Why restrict access of protected constructors to only derived constructors?

A: To gain some context on this issue, let's quickly review protected access in C#. Members declared with protected accessability can be referenced from the declaring class, and classes derived from the declaring class. However, C# has very different rules for accessing protected static members from derived classes vs. accessing protected instance members from derived classes.

Protected static members can be accessed without restriction from derived classes. No surprises here. Access to protected instance members from derived classes has an additional restriction. When a protected instance member is accessed outside the program text of the class in which it is declared the access is required to take place through an instance of the derived class type in which the access occurs.

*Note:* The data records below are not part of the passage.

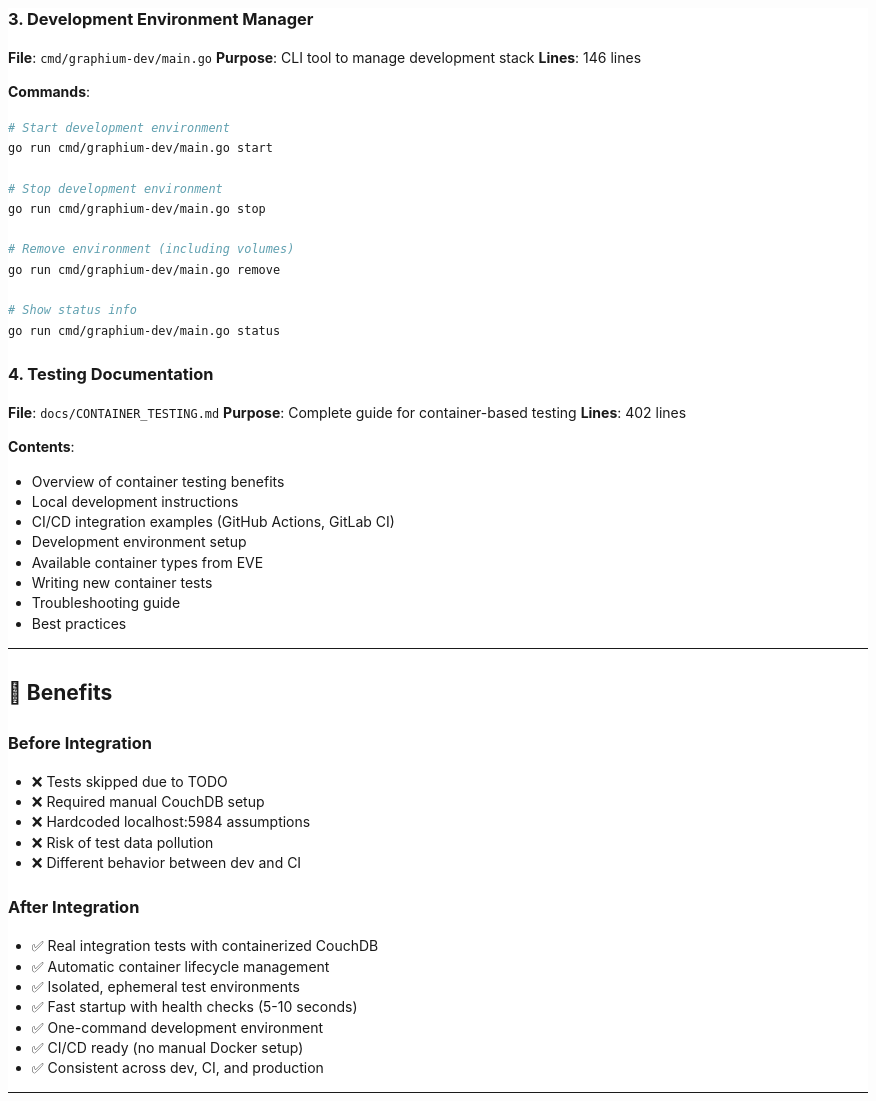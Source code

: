 ### 3. Development Environment Manager
**File**: `cmd/graphium-dev/main.go`
**Purpose**: CLI tool to manage development stack
**Lines**: 146 lines

**Commands**:
```bash
# Start development environment
go run cmd/graphium-dev/main.go start

# Stop development environment
go run cmd/graphium-dev/main.go stop

# Remove environment (including volumes)
go run cmd/graphium-dev/main.go remove

# Show status info
go run cmd/graphium-dev/main.go status
```

### 4. Testing Documentation
**File**: `docs/CONTAINER_TESTING.md`
**Purpose**: Complete guide for container-based testing
**Lines**: 402 lines

**Contents**:
- Overview of container testing benefits
- Local development instructions
- CI/CD integration examples (GitHub Actions, GitLab CI)
- Development environment setup
- Available container types from EVE
- Writing new container tests
- Troubleshooting guide
- Best practices

---

## 🚀 Benefits

### Before Integration
- ❌ Tests skipped due to TODO
- ❌ Required manual CouchDB setup
- ❌ Hardcoded localhost:5984 assumptions
- ❌ Risk of test data pollution
- ❌ Different behavior between dev and CI

### After Integration
- ✅ Real integration tests with containerized CouchDB
- ✅ Automatic container lifecycle management
- ✅ Isolated, ephemeral test environments
- ✅ Fast startup with health checks (5-10 seconds)
- ✅ One-command development environment
- ✅ CI/CD ready (no manual Docker setup)
- ✅ Consistent across dev, CI, and production

---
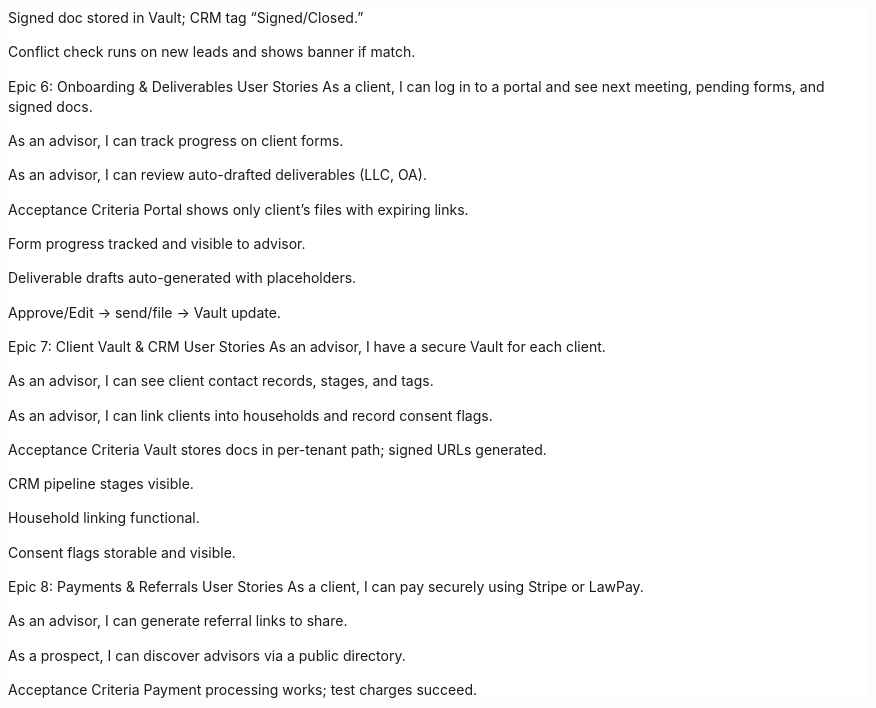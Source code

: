 Signed doc stored in Vault; CRM tag “Signed/Closed.”


Conflict check runs on new leads and shows banner if match.



Epic 6: Onboarding & Deliverables
User Stories
As a client, I can log in to a portal and see next meeting, pending forms, and signed docs.


As an advisor, I can track progress on client forms.


As an advisor, I can review auto-drafted deliverables (LLC, OA).


Acceptance Criteria
Portal shows only client’s files with expiring links.


Form progress tracked and visible to advisor.


Deliverable drafts auto-generated with placeholders.


Approve/Edit → send/file → Vault update.



Epic 7: Client Vault & CRM
User Stories
As an advisor, I have a secure Vault for each client.


As an advisor, I can see client contact records, stages, and tags.


As an advisor, I can link clients into households and record consent flags.


Acceptance Criteria
Vault stores docs in per-tenant path; signed URLs generated.


CRM pipeline stages visible.


Household linking functional.


Consent flags storable and visible.



Epic 8: Payments & Referrals
User Stories
As a client, I can pay securely using Stripe or LawPay.


As an advisor, I can generate referral links to share.


As a prospect, I can discover advisors via a public directory.


Acceptance Criteria
Payment processing works; test charges succeed.
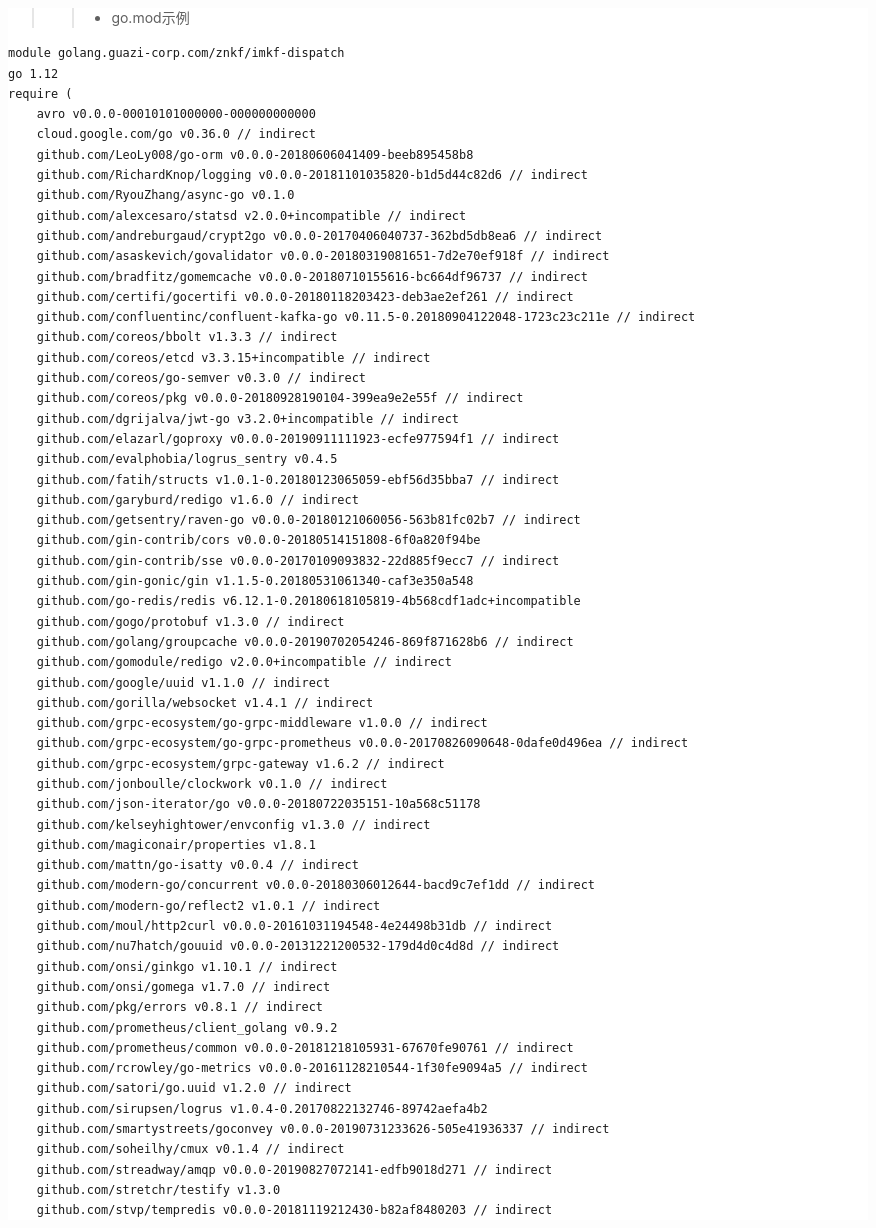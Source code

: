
 ```

```
>>- go.mod示例
>>
```
module golang.guazi-corp.com/znkf/imkf-dispatch
go 1.12
require (
	avro v0.0.0-00010101000000-000000000000
	cloud.google.com/go v0.36.0 // indirect
	github.com/LeoLy008/go-orm v0.0.0-20180606041409-beeb895458b8
	github.com/RichardKnop/logging v0.0.0-20181101035820-b1d5d44c82d6 // indirect
	github.com/RyouZhang/async-go v0.1.0
	github.com/alexcesaro/statsd v2.0.0+incompatible // indirect
	github.com/andreburgaud/crypt2go v0.0.0-20170406040737-362bd5db8ea6 // indirect
	github.com/asaskevich/govalidator v0.0.0-20180319081651-7d2e70ef918f // indirect
	github.com/bradfitz/gomemcache v0.0.0-20180710155616-bc664df96737 // indirect
	github.com/certifi/gocertifi v0.0.0-20180118203423-deb3ae2ef261 // indirect
	github.com/confluentinc/confluent-kafka-go v0.11.5-0.20180904122048-1723c23c211e // indirect
	github.com/coreos/bbolt v1.3.3 // indirect
	github.com/coreos/etcd v3.3.15+incompatible // indirect
	github.com/coreos/go-semver v0.3.0 // indirect
	github.com/coreos/pkg v0.0.0-20180928190104-399ea9e2e55f // indirect
	github.com/dgrijalva/jwt-go v3.2.0+incompatible // indirect
	github.com/elazarl/goproxy v0.0.0-20190911111923-ecfe977594f1 // indirect
	github.com/evalphobia/logrus_sentry v0.4.5
	github.com/fatih/structs v1.0.1-0.20180123065059-ebf56d35bba7 // indirect
	github.com/garyburd/redigo v1.6.0 // indirect
	github.com/getsentry/raven-go v0.0.0-20180121060056-563b81fc02b7 // indirect
	github.com/gin-contrib/cors v0.0.0-20180514151808-6f0a820f94be
	github.com/gin-contrib/sse v0.0.0-20170109093832-22d885f9ecc7 // indirect
	github.com/gin-gonic/gin v1.1.5-0.20180531061340-caf3e350a548
	github.com/go-redis/redis v6.12.1-0.20180618105819-4b568cdf1adc+incompatible
	github.com/gogo/protobuf v1.3.0 // indirect
	github.com/golang/groupcache v0.0.0-20190702054246-869f871628b6 // indirect
	github.com/gomodule/redigo v2.0.0+incompatible // indirect
	github.com/google/uuid v1.1.0 // indirect
	github.com/gorilla/websocket v1.4.1 // indirect
	github.com/grpc-ecosystem/go-grpc-middleware v1.0.0 // indirect
	github.com/grpc-ecosystem/go-grpc-prometheus v0.0.0-20170826090648-0dafe0d496ea // indirect
	github.com/grpc-ecosystem/grpc-gateway v1.6.2 // indirect
	github.com/jonboulle/clockwork v0.1.0 // indirect
	github.com/json-iterator/go v0.0.0-20180722035151-10a568c51178
	github.com/kelseyhightower/envconfig v1.3.0 // indirect
	github.com/magiconair/properties v1.8.1
	github.com/mattn/go-isatty v0.0.4 // indirect
	github.com/modern-go/concurrent v0.0.0-20180306012644-bacd9c7ef1dd // indirect
	github.com/modern-go/reflect2 v1.0.1 // indirect
	github.com/moul/http2curl v0.0.0-20161031194548-4e24498b31db // indirect
	github.com/nu7hatch/gouuid v0.0.0-20131221200532-179d4d0c4d8d // indirect
	github.com/onsi/ginkgo v1.10.1 // indirect
	github.com/onsi/gomega v1.7.0 // indirect
	github.com/pkg/errors v0.8.1 // indirect
	github.com/prometheus/client_golang v0.9.2
	github.com/prometheus/common v0.0.0-20181218105931-67670fe90761 // indirect
	github.com/rcrowley/go-metrics v0.0.0-20161128210544-1f30fe9094a5 // indirect
	github.com/satori/go.uuid v1.2.0 // indirect
	github.com/sirupsen/logrus v1.0.4-0.20170822132746-89742aefa4b2
	github.com/smartystreets/goconvey v0.0.0-20190731233626-505e41936337 // indirect
	github.com/soheilhy/cmux v0.1.4 // indirect
	github.com/streadway/amqp v0.0.0-20190827072141-edfb9018d271 // indirect
	github.com/stretchr/testify v1.3.0
	github.com/stvp/tempredis v0.0.0-20181119212430-b82af8480203 // indirect
```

Here's an example, showing the various combinations:

public class Base {
protected Base() {}
protected static StaticMethod() {}
protected void InstanceMethod() {}
}

public class

Derived : Base {
Derived() : base() // OK: call protected constructor from derived constructor
// still allowed in VS 2005
{}
void Main() {
Base b = new Base(); // call protected constructor to instantiate new object
                           // allowed in VS 2003, but error in VS 2005
Base.StaticMethod(); // OK: call protected static method
b.InstanceMethod();  // Error: can't call a protected instance method on a Base ...
Derived d = new Derived();
d.InstanceMethod();  // ... but can call an inherited protected instance method on a Derived
   }
}

Essentially, access to protected constructors were (mistakenly) covered by the static members rule in VS 2003, but changed to the instance members rule in VS 2005. So why this change? Better yet, why have the extra instance member rule at all?

The reasoning behind the special instance member rule is that without it, protected access would not actually provide any data encapsulation at all. Protected members would be accessible to anyone that could access public members. Protected access could be circumvented using code similar to this example:

public

class Malicious : Base {
public static void ByPassProtectedAccess(Base b) {
b.InstanceMethod();
}
}

With the 'protected access for instance members' rule, bypassing protected access is not possible for our Malicious class. Programmers use the protected access modifier to control access to the state of their objects to trusted sources. Allowing a way to circumvent access to protected members could result in security vulnerabilities in your code. We've caught security issues very similar to this in the .Net framework code.

Restricting access to inherited protected instance constructors to the 'base' call in derived constructors makes instance contructors fall under the same rule as other instance members, and makes the protected modifier actually provide some access restriction over public access. Unfortunately this change will break some existing C# code. In general, we don't make changes which could break existing C# code unless there's a very good reason - even if it fixes a bug to get the compiler to conform better to the language specification. However, the additional security benefits from plugging the potential unauthorized access of protected instance constructors made this the right decision.

Astute readers will notice that this still leaves protected static members as accessible as public static members. So with that in mind, I recommend never declaring static members to be protected. Always decide if they should be public, private, or internal so that there's no confusion.